Using the listing that follows, filter out every line lacking the string "will" and return the rest.

--

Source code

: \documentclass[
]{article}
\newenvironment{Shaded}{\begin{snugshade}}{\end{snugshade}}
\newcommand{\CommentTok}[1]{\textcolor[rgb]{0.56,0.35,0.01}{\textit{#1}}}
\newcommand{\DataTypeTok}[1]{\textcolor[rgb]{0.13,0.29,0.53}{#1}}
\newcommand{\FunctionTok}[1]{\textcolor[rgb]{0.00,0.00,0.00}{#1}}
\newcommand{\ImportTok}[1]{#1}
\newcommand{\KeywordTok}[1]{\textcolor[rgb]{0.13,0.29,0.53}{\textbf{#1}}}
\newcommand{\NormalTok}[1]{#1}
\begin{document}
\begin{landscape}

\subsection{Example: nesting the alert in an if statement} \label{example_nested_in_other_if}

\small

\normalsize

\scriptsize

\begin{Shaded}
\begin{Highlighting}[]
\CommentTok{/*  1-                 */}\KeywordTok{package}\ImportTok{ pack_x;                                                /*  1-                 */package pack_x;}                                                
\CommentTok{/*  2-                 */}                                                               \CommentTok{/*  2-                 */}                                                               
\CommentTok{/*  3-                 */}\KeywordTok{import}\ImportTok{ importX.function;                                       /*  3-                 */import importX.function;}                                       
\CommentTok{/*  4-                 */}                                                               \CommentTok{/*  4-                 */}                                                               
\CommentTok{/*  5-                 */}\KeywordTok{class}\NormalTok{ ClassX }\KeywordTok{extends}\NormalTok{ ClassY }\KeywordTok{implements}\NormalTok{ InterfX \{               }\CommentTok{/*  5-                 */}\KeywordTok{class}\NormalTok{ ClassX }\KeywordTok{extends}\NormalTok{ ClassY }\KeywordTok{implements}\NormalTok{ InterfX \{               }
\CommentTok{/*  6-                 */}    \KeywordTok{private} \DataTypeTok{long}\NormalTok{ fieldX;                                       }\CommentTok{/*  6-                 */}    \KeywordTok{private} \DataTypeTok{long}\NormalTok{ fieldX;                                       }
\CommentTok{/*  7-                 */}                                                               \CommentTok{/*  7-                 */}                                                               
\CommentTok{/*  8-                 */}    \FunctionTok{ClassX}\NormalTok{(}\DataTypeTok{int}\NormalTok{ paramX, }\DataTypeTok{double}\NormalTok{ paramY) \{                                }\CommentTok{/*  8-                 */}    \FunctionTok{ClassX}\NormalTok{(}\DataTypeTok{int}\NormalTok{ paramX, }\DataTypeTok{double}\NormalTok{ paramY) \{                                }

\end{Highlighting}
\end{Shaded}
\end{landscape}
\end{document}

--

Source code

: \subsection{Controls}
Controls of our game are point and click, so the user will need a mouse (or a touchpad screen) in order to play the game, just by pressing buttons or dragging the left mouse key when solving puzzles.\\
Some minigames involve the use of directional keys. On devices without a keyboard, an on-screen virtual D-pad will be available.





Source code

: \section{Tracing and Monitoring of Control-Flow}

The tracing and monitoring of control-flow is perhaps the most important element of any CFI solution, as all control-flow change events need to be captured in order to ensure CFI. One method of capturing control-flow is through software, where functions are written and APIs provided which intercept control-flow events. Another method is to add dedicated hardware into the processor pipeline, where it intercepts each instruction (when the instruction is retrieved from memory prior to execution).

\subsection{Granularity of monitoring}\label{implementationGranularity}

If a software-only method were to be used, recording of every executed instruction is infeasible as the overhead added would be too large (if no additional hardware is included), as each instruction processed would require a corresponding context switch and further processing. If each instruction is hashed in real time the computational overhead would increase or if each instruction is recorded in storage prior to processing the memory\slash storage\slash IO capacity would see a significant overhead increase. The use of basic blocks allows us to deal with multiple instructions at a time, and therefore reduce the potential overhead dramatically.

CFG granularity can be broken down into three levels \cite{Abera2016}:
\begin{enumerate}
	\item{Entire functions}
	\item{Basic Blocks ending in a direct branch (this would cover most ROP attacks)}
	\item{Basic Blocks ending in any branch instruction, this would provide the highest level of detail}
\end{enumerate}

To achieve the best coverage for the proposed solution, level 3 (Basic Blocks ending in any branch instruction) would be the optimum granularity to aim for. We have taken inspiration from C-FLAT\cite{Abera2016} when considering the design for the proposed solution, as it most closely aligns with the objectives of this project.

--

EXERCISE ANSWER:
Controls of our game are point and click, so the user will need a mouse (or a touchpad screen) in order to play the game, just by pressing buttons or dragging the left mouse key when solving puzzles.\\
Some minigames involve the use of directional keys. On devices without a keyboard, an on-screen virtual D-pad will be available.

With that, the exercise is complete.